Here is how to confirm the kernel sees the new partition nodes.

lsblk -o NAME,SIZE,TYPE,FSTYPE,MOUNTPOINT
# WHY: lists all block devices with their hierarchy and mount status
# WHY: the FSTYPE column stays empty until you run mkfs on the partition
# WHY: verify that sdb1 appears as a child of sdb with type part

sudo blkid /dev/sdb1
# WHY: reads the partition metadata and filesystem signature
# WHY: blkid returns nothing until a filesystem is written to the slice
# WHY: this prevents accidental formatting of an already populated drive

If lsblk does not show the new partition, run sudo partprobe /dev/sdb to force the kernel to re-read the partition table. This is common after using fdisk or parted on a disk that was previously mounted.

Run lsblk first. Read the tree structure before guessing which device to format.

Common pitfalls and exact error messages

Partitioning fails when the disk is busy, the table is corrupted, or the tool conflicts with existing metadata. Recognizing the exact error saves time.

Device or resource busy

This appears when a partition on the target disk is mounted, used by LVM, or locked by a swap device. Unmount all partitions with sudo umount /dev/sdb*. Disable swap with sudo swapoff /dev/sdb2. Stop any LVM activation with sudo lvchange -an /dev/mapper/vg-lv. Run the partitioning command again.

GPT: failed to get VPD page 0x83

This occurs on older USB bridges or virtual machines that do not support SCSI VPD queries.
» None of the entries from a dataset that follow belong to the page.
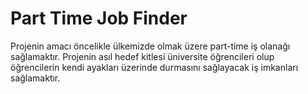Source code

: # Part Time Job Finder 

Projenin amacı öncelikle ülkemizde olmak üzere part-time iş olanağı sağlamaktır. Projenin asıl hedef kitlesi üniversite öğrencileri olup öğrencilerin kendi ayakları üzerinde durmasını sağlayacak iş imkanları sağlamaktır. 
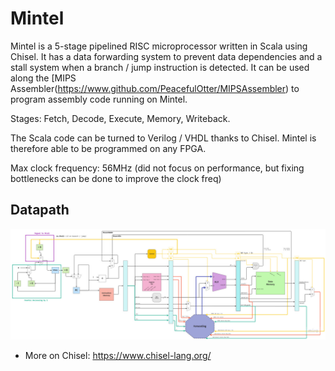 # Mintel

Mintel is a 5-stage pipelined RISC microprocessor written in Scala using Chisel. It has a data forwarding system to prevent data dependencies and a stall system when a branch / jump instruction is detected. It can be used along the [MIPS Assembler(https://www.github.com/PeacefulOtter/MIPSAssembler) to program assembly code running on Mintel.

Stages: Fetch, Decode, Execute, Memory, Writeback.

The Scala code can be turned to Verilog / VHDL thanks to Chisel. Mintel is therefore able to be programmed on any FPGA.

Max clock frequency: 56MHz (did not focus on performance, but fixing bottlenecks can be done to improve the clock freq)

## Datapath

![datapath img](./datapath.jpg)

- More on Chisel: https://www.chisel-lang.org/
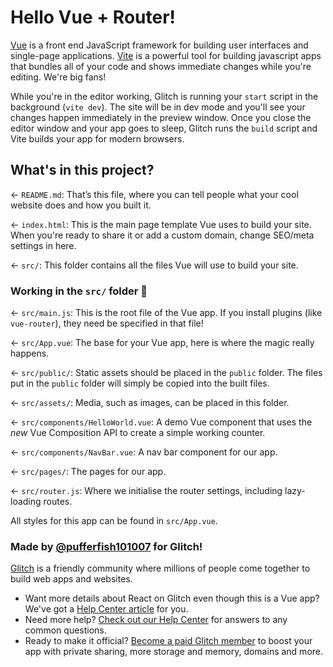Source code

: # Hello Vue + Router!

[Vue](https://vuejs.org/) is a front end JavaScript framework for building user interfaces and single-page applications. [Vite](https://vitejs.dev/) is a powerful tool for building javascript apps that bundles all of your code and shows immediate changes while you're editing. We're big fans!

While you're in the editor working, Glitch is running your `start` script in the background (`vite dev`). The site will be in dev mode and you'll see your changes happen immediately in the preview window. Once you close the editor window and your app goes to sleep, Glitch runs the `build` script and Vite builds your app for modern browsers.

## What's in this project?

← `README.md`: That’s this file, where you can tell people what your cool website does and how you built it.

← `index.html`: This is the main page template Vue uses to build your site. When you're ready to share it or add a custom domain, change SEO/meta settings in here.

← `src/`: This folder contains all the files Vue will use to build your site.

### Working in the `src/` folder 📁

← `src/main.js`: This is the root file of the Vue app. If you install plugins (like `vue-router`), they need be specified in that file!

← `src/App.vue`: The base for your Vue app, here is where the magic really happens. 

← `src/public/`: Static assets should be placed in the `public` folder. The files put in the `public` folder will simply be copied into the built files. 

← `src/assets/`: Media, such as images, can be placed in this folder.

← `src/components/HelloWorld.vue`: A demo Vue component that uses the *new* Vue Composition API to create a simple working counter.

← `src/components/NavBar.vue`: A nav bar component for our app.

← `src/pages/`: The pages for our app.

← `src/router.js`: Where we initialise the router settings, including lazy-loading routes.

All styles for this app can be found in `src/App.vue`.

### Made by [@pufferfish101007](https://glitch.com/@pufferfish101007) for Glitch!

[Glitch](https://glitch.com) is a friendly community where millions of people come together to build web apps and websites.

- Want more details about React on Glitch even though this is a Vue app? We've got a [Help Center article](https://help.glitch.com/kb/article/112) for you.
- Need more help? [Check out our Help Center](https://help.glitch.com/) for answers to any common questions.
- Ready to make it official? [Become a paid Glitch member](https://glitch.com/pricing) to boost your app with private sharing, more storage and memory, domains and more.

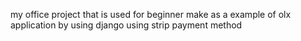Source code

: my office project that is used for beginner 
make as a example of olx application by using django 
using strip payment method
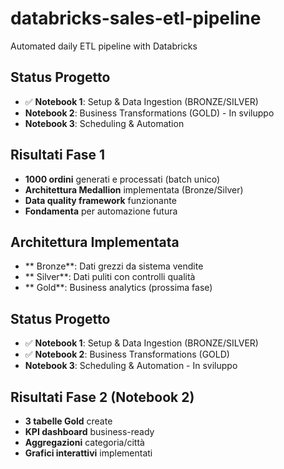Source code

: # databricks-sales-etl-pipeline
Automated daily ETL pipeline with Databricks


## Status Progetto
- ✅ **Notebook 1**: Setup & Data Ingestion (BRONZE/SILVER)
- **Notebook 2**: Business Transformations (GOLD) - In sviluppo
- **Notebook 3**: Scheduling & Automation

## Risultati Fase 1
- **1000 ordini** generati e processati (batch unico)
- **Architettura Medallion** implementata (Bronze/Silver)
- **Data quality framework** funzionante
- **Fondamenta** per automazione futura


## Architettura Implementata
- ** Bronze**: Dati grezzi da sistema vendite
- ** Silver**: Dati puliti con controlli qualità
- ** Gold**: Business analytics (prossima fase)


## Status Progetto
- ✅ **Notebook 1**: Setup & Data Ingestion (BRONZE/SILVER)
- ✅ **Notebook 2**: Business Transformations (GOLD)
- **Notebook 3**: Scheduling & Automation - In sviluppo

## Risultati Fase 2 (Notebook 2)
- **3 tabelle Gold** create
- **KPI dashboard** business-ready
- **Aggregazioni** categoria/città
- **Grafici interattivi** implementati
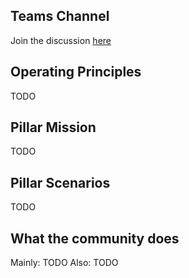 <!-- Here is where the Pillar leads can put in the main goals/principles of the Pillar -->

## Teams Channel
Join the discussion [here](https://teams.microsoft.com/l/channel/19%3a14b98c752fc44a169e5b7bfe793fa16e%40thread.skype/!%2520HCI%2520Pillar?groupId=dff0a70d-6316-4124-ae5a-e9d06f63ec34&tenantId=72f988bf-86f1-41af-91ab-2d7cd011db47)


## Operating Principles

TODO

## Pillar Mission

TODO

## Pillar Scenarios

TODO

## What the community does

Mainly:
TODO
Also:
TODO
The disk is still usable. Add the --ignore-errors flag to parted or switch to fdisk, which does not rely on VPD pages for GPT creation.

Warning: The kernel is still using the old partition table.

fdisk prints this after you write a new table. The kernel has not refreshed its internal block device cache. Run sudo partprobe or reboot. Do not format the new partition until the warning disappears.

Convention aside: always use /dev/disk/by-id/ paths in scripts. The by-id symlinks never change across reboots. Run ls -l /dev/disk/by-id/ to find the stable name for your drive. Point fdisk or parted at the symlink instead of /dev/sdX.

Snapshot the system before the upgrade. Future-you will thank you.

Which tool fits your workflow

Use fdisk when you need fine-grained control over partition alignment and type codes. Use parted when you are scripting disk setup or working with GPT on headless servers. Use GNOME Disks when you prefer visual confirmation and are managing a single desktop drive. Stay with the command line when you need to reproduce the exact same layout across multiple machines.